**WHAT IS BEING ASKED**:
The full listing should be transcribed verbatim.

□ □ □ □ □ □ □

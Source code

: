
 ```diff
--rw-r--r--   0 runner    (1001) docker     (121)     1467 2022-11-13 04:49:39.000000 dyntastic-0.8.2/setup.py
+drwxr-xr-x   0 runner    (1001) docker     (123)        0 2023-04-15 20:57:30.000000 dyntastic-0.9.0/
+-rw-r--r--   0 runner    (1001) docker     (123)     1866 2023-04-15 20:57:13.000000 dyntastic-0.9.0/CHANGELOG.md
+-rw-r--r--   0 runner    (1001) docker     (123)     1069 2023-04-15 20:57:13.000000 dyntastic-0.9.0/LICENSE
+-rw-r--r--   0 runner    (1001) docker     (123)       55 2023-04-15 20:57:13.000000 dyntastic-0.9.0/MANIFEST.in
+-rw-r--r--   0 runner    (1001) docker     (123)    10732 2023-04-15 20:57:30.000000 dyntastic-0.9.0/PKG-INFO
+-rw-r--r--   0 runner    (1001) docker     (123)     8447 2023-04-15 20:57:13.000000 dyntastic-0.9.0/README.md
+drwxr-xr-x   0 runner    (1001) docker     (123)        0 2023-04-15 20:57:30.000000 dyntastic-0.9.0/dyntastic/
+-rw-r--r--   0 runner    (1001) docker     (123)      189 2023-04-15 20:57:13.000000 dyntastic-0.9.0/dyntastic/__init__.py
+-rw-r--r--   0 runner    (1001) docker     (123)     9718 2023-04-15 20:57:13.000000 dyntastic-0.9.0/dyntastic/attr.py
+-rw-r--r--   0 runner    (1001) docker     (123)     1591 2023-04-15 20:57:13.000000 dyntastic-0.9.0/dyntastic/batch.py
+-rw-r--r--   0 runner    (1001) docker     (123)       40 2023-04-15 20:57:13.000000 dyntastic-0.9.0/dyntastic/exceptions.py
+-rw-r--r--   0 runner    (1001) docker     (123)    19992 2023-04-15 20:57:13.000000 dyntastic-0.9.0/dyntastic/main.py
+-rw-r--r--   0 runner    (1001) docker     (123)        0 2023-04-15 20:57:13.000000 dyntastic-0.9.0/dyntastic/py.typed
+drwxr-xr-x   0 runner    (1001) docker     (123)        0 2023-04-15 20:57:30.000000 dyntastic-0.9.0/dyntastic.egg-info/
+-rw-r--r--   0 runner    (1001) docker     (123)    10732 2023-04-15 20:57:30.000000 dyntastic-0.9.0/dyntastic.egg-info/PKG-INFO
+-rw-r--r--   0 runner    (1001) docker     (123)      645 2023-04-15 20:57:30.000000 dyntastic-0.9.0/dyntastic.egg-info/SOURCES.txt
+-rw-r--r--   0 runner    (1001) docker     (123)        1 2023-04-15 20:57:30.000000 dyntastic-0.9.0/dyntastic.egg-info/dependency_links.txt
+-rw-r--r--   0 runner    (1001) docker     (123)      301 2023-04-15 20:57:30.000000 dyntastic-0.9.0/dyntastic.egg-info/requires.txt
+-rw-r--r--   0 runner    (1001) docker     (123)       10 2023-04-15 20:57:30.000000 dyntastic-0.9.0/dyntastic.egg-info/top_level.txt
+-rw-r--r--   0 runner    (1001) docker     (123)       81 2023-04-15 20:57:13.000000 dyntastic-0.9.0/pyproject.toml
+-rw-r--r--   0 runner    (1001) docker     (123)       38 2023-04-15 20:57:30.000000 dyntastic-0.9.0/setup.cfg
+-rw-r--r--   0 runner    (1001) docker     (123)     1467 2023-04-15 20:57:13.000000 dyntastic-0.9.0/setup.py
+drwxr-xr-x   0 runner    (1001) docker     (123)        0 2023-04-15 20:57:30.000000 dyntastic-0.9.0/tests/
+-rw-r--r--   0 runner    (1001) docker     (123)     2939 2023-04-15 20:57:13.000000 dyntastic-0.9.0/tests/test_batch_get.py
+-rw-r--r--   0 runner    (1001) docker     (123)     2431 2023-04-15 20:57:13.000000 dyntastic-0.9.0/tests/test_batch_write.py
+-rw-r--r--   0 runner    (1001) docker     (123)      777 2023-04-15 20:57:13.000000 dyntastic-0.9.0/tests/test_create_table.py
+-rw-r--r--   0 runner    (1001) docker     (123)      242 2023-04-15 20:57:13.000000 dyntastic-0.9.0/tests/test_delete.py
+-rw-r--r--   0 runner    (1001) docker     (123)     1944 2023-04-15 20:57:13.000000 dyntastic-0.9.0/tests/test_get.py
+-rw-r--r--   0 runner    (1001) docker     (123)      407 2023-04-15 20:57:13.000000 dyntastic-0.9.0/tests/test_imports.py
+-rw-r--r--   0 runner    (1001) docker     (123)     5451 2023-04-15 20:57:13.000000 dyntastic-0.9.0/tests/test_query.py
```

□ □ □ □ □ □ □

**THE ANSWER**:
Source code

:
 ```diff
--rw-r--r--   0 runner    (1001) docker     (121)     1467 2022-11-13 04:49:39.000000 dyntastic-0.8.2/setup.py
+drwxr-xr-x   0 runner    (1001) docker     (123)        0 2023-04-15 20:57:30.000000 dyntastic-0.9.0/
+-rw-r--r--   0 runner    (1001) docker     (123)     1866 2023-04-15 20:57:13.000000 dyntastic-0.9.0/CHANGELOG.md
+-rw-r--r--   0 runner    (1001) docker     (123)     1069 2023-04-15 20:57:13.000000 dyntastic-0.9.0/LICENSE
+-rw-r--r--   0 runner    (1001) docker     (123)       55 2023-04-15 20:57:13.000000 dyntastic-0.9.0/MANIFEST.in
+-rw-r--r--   0 runner    (1001) docker     (123)    10732 2023-04-15 20:57:30.000000 dyntastic-0.9.0/PKG-INFO
+-rw-r--r--   0 runner    (1001) docker     (123)     8447 2023-04-15 20:57:13.000000 dyntastic-0.9.0/README.md
+drwxr-xr-x   0 runner    (1001) docker     (123)        0 2023-04-15 20:57:30.000000 dyntastic-0.9.0/dyntastic/
+-rw-r--r--   0 runner    (1001) docker     (123)      189 2023-04-15 20:57:13.000000 dyntastic-0.9.0/dyntastic/__init__.py
+-rw-r--r--   0 runner    (1001) docker     (123)     9718 2023-04-15 20:57:13.000000 dyntastic-0.9.0/dyntastic/attr.py
+-rw-r--r--   0 runner    (1001) docker     (123)     1591 2023-04-15 20:57:13.000000 dyntastic-0.9.0/dyntastic/batch.py
+-rw-r--r--   0 runner    (1001) docker     (123)       40 2023-04-15 20:57:13.000000 dyntastic-0.9.0/dyntastic/exceptions.py
+-rw-r--r--   0 runner    (1001) docker     (123)    19992 2023-04-15 20:57:13.000000 dyntastic-0.9.0/dyntastic/main.py
+-rw-r--r--   0 runner    (1001) docker     (123)        0 2023-04-15 20:57:13.000000 dyntastic-0.9.0/dyntastic/py.typed
+drwxr-xr-x   0 runner    (1001) docker     (123)        0 2023-04-15 20:57:30.000000 dyntastic-0.9.0/dyntastic.egg-info/
+-rw-r--r--   0 runner    (1001) docker     (123)    10732 2023-04-15 20:57:30.000000 dyntastic-0.9.0/dyntastic.egg-info/PKG-INFO
+-rw-r--r--   0 runner    (1001) docker     (123)      645 2023-04-15 20:57:30.000000 dyntastic-0.9.0/dyntastic.egg-info/SOURCES.txt
+-rw-r--r--   0 runner    (1001) docker     (123)        1 2023-04-15 20:57:30.000000 dyntastic-0.9.0/dyntastic.egg-info/dependency_links.txt
+-rw-r--r--   0 runner    (1001) docker     (123)      301 2023-04-15 20:57:30.000000 dyntastic-0.9.0/dyntastic.egg-info/requires.txt
+-rw-r--r--   0 runner    (1001) docker     (123)       10 2023-04-15 20:57:30.000000 dyntastic-0.9.0/dyntastic.egg-info/top_level.txt
+-rw-r--r--   0 runner    (1001) docker     (123)       81 2023-04-15 20:57:13.000000 dyntastic-0.9.0/pyproject.toml
+-rw-r--r--   0 runner    (1001) docker     (123)       38 2023-04-15 20:57:30.000000 dyntastic-0.9.0/setup.cfg
+-rw-r--r--   0 runner    (1001) docker     (123)     1467 2023-04-15 20:57:13.000000 dyntastic-0.9.0/setup.py
+drwxr-xr-x   0 runner    (1001) docker     (123)        0 2023-04-15 20:57:30.000000 dyntastic-0.9.0/tests/
+-rw-r--r--   0 runner    (1001) docker     (123)     2939 2023-04-15 20:57:13.000000 dyntastic-0.9.0/tests/test_batch_get.py
+-rw-r--r--   0 runner    (1001) docker     (123)     2431 2023-04-15 20:57:13.000000 dyntastic-0.9.0/tests/test_batch_write.py
+-rw-r--r--   0 runner    (1001) docker     (123)      777 2023-04-15 20:57:13.000000 dyntastic-0.9.0/tests/test_create_table.py
+-rw-r--r--   0 runner    (1001) docker     (123)      242 2023-04-15 20:57:13.000000 dyntastic-0.9.0/tests/test_delete.py
+-rw-r--r--   0 runner    (1001) docker     (123)     1944 2023-04-15 20:57:13.000000 dyntastic-0.9.0/tests/test_get.py
+-rw-r--r--   0 runner    (1001) docker     (123)      407 2023-04-15 20:57:13.000000 dyntastic-0.9.0/tests/test_imports.py
+-rw-r--r--   0 runner    (1001) docker     (123)     5451 2023-04-15 20:57:13.000000 dyntastic-0.9.0/tests/test_query.py
```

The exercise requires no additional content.